I did V3, V4, V5 the IF tubes, V7 the Video Amp, V17 the Vertical Multivibrator, and V18 the Vertical Output tube. I decided to use the "coil" method on the 7 and 9 pin tube sockets. I didn't want to damage them. I did completely remove the component from the 8 pin tube sockets and terminal strips. https://tvrestorerguy.com/wp-content.../100_5462a.jpg https://tvrestorerguy.com/wp-content.../100_5481a.jpg |
This evening I finished the recap.
I then replaced all the tubes and used my variac to power it up while monitoring B+ and current draw. I got a picture and some faint audio. I haven't done a thing to the tuner and that will be next. Very flaky. Here are some pictures of the completed underside and a picture of the CRT picture.
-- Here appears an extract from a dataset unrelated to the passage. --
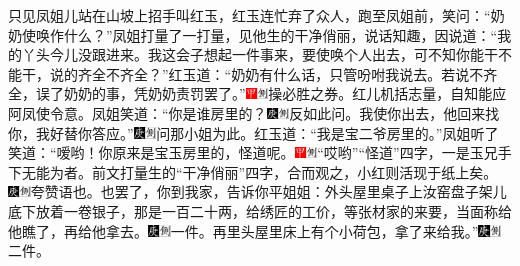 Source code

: 只见凤姐儿站在山坡上招手叫红玉，红玉连忙弃了众人，跑至凤姐前，笑问：“奶奶使唤作什么？”凤姐打量了一打量，见他生的干净俏丽，说话知趣，因说道：“我的丫头今儿没跟进来。我这会子想起一件事来，要使唤个人出去，可不知你能干不能干，说的齐全不齐全？”红玉道：“奶奶有什么话，只管吩咐我说去。若说不齐全，误了奶奶的事，凭奶奶责罚罢了。”{\includegraphics[width=3mm]{../Images/00002}\includegraphics[width=3mm]{../Images/00011}\footnotesize \kaishu 操必胜之券。红儿机括志量，自知能应阿凤使令意。}凤姐笑道：“你是谁房里的？{\includegraphics[width=3mm]{../Images/00004}\includegraphics[width=3mm]{../Images/00011}\footnotesize \kaishu 反如此问。}我使你出去，他回来找你，我好替你答应。”{\includegraphics[width=3mm]{../Images/00004}\includegraphics[width=3mm]{../Images/00011}\footnotesize \kaishu 问那小姐为此。}红玉道：“我是宝二爷房里的。”凤姐听了笑道：“嗳哟！你原来是宝玉房里的，怪道呢。{\includegraphics[width=3mm]{../Images/00002}\includegraphics[width=3mm]{../Images/00011}\footnotesize \kaishu “哎哟”“怪道”四字，一是玉兄手下无能为者。前文打量生的“干净俏丽”四字，合而观之，小红则活现于纸上矣。　\includegraphics[width=3mm]{../Images/00004}\includegraphics[width=3mm]{../Images/00011}\footnotesize \kaishu 夸赞语也。}也罢了，你到我家，告诉你平姐姐：外头屋里桌子上汝窑盘子架儿底下放着一卷银子，那是一百二十两，给绣匠的工价，等张材家的来要，当面称给他瞧了，再给他拿去。{\includegraphics[width=3mm]{../Images/00004}\includegraphics[width=3mm]{../Images/00011}\footnotesize \kaishu 一件。}再里头屋里床上有个小荷包，拿了来给我。”{\includegraphics[width=3mm]{../Images/00004}\includegraphics[width=3mm]{../Images/00011}\footnotesize \kaishu 二件。}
Getting there. https://tvrestorerguy.com/wp-content.../100_5534a.jpg https://tvrestorerguy.com/wp-content...6a-rotated.jpg https://tvrestorerguy.com/wp-content...8a-rotated.jpg https://tvrestorerguy.com/wp-content.../100_5527a.jpg |
No, I think that's the way Jack Klugman looks...:scratch2:
Wow, unbelievably neat work. I'm actually surprised it's not performing better given all the new parts installed. The good news the tube looks fairly strong. John |
Tim Allen.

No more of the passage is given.